# [What to work on]
Pull every line containing "sample" from the entries.

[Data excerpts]
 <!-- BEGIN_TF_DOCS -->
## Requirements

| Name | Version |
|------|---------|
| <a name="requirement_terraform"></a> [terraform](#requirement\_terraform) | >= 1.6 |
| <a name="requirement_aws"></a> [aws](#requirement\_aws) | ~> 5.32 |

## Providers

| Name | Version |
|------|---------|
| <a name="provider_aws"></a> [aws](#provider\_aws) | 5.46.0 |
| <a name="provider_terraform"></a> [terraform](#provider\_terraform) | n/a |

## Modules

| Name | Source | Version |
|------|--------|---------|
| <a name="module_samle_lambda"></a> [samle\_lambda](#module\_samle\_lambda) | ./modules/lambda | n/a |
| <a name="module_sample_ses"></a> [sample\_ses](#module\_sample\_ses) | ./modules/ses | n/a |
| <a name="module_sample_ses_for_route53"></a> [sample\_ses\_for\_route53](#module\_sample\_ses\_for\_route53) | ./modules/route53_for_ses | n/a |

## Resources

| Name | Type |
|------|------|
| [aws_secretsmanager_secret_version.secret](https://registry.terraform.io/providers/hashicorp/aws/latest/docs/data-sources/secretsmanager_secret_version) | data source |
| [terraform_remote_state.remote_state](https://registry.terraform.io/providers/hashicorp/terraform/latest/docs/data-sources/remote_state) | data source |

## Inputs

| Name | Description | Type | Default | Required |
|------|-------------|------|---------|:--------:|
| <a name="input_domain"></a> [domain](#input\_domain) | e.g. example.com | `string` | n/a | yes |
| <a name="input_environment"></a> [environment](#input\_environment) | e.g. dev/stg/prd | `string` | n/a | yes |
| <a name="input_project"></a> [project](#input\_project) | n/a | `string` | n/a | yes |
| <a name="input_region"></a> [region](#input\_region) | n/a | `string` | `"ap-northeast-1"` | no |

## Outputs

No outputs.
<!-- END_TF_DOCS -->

---

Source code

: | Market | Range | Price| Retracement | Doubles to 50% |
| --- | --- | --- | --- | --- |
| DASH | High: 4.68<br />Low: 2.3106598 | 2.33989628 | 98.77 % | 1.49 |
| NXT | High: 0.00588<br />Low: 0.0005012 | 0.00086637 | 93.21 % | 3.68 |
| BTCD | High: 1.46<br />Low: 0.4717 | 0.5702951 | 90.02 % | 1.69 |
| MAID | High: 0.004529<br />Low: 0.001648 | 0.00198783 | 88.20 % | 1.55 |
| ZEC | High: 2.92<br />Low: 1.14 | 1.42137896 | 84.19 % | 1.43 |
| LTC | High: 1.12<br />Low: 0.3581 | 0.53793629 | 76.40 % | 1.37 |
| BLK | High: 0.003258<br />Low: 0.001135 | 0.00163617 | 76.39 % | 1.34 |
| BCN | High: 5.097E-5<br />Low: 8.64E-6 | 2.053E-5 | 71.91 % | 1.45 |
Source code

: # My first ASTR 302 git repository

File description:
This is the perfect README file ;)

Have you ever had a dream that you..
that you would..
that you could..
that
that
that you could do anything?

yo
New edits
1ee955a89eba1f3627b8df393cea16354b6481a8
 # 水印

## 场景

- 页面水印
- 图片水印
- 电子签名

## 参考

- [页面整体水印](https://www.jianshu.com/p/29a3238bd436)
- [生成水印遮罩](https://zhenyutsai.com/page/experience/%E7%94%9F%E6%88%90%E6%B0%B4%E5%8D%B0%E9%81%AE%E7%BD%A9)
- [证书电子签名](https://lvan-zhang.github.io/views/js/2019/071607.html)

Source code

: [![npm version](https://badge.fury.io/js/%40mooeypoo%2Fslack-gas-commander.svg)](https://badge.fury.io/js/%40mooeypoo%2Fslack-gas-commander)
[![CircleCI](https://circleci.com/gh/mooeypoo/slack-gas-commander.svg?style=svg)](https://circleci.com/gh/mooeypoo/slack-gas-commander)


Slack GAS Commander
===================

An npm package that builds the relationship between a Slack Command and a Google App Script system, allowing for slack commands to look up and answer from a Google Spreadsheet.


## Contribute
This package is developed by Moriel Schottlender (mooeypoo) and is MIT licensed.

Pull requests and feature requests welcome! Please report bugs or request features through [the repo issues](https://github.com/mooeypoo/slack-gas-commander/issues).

* * *

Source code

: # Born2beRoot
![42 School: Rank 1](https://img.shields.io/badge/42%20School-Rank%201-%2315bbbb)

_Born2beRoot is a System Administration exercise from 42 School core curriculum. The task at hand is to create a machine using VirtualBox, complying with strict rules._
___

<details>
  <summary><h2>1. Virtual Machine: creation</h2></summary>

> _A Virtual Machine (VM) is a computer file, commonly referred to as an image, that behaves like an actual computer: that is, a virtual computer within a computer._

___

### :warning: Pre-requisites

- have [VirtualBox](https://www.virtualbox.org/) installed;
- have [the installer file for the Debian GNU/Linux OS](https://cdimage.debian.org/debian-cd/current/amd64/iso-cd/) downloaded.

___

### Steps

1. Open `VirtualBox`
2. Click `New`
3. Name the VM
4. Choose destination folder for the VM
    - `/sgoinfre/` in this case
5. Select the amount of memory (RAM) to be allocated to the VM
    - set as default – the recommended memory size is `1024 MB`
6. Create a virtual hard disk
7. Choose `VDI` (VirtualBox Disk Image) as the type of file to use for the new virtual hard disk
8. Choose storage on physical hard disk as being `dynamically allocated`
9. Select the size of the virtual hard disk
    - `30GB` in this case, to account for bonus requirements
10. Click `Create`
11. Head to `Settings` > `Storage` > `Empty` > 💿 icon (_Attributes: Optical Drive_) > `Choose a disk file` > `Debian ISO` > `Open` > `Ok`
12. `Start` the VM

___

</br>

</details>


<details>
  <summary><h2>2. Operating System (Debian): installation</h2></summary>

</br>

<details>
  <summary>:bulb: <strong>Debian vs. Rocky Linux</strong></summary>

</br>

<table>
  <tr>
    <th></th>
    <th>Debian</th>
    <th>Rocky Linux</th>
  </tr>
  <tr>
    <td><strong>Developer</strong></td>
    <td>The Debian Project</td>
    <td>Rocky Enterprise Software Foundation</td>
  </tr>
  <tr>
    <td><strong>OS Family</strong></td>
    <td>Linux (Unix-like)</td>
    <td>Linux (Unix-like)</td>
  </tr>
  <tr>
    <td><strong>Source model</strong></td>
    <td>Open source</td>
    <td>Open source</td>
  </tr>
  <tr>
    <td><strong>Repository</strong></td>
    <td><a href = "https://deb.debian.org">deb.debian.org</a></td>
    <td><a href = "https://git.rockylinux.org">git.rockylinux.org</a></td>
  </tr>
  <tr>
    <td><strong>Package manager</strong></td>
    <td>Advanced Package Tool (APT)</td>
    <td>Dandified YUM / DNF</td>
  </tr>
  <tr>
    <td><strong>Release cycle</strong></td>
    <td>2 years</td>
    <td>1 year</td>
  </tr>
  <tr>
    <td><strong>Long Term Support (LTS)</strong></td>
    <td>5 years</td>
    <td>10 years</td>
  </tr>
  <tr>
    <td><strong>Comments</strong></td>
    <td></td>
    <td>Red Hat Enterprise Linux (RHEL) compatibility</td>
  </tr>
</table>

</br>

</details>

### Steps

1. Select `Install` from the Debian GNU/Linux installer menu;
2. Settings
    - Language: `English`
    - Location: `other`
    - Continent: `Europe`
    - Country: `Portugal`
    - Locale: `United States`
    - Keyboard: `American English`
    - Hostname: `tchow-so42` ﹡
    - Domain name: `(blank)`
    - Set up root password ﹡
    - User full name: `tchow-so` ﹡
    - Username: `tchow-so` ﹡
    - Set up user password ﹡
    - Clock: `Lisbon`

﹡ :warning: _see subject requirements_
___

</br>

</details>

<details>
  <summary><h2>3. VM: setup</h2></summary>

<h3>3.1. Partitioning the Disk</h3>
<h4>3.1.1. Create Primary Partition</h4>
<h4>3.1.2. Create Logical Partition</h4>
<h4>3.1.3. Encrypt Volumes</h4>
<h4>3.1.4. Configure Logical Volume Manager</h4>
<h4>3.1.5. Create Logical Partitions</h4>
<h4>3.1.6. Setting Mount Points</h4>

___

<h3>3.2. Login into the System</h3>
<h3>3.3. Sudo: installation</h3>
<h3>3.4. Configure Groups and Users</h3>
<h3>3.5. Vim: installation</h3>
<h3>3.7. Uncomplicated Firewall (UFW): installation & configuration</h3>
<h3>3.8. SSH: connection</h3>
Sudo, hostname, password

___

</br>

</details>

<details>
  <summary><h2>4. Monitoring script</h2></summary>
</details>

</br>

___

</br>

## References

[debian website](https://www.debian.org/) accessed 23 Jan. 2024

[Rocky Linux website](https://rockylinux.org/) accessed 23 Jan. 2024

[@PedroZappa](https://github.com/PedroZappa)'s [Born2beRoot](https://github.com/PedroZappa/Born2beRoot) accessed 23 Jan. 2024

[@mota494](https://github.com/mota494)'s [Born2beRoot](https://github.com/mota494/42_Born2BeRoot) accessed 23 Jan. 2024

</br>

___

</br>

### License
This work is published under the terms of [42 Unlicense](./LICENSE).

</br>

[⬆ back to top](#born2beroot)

# [Answer for this exercise]
| <a name="module_sample_ses"></a> [sample\_ses](#module\_sample\_ses) | ./modules/ses | n/a |
| <a name="module_sample_ses_for_route53"></a> [sample\_ses\_for\_route53](#module\_sample\_ses\_for\_route53) | ./modules/route53_for_ses | n/a |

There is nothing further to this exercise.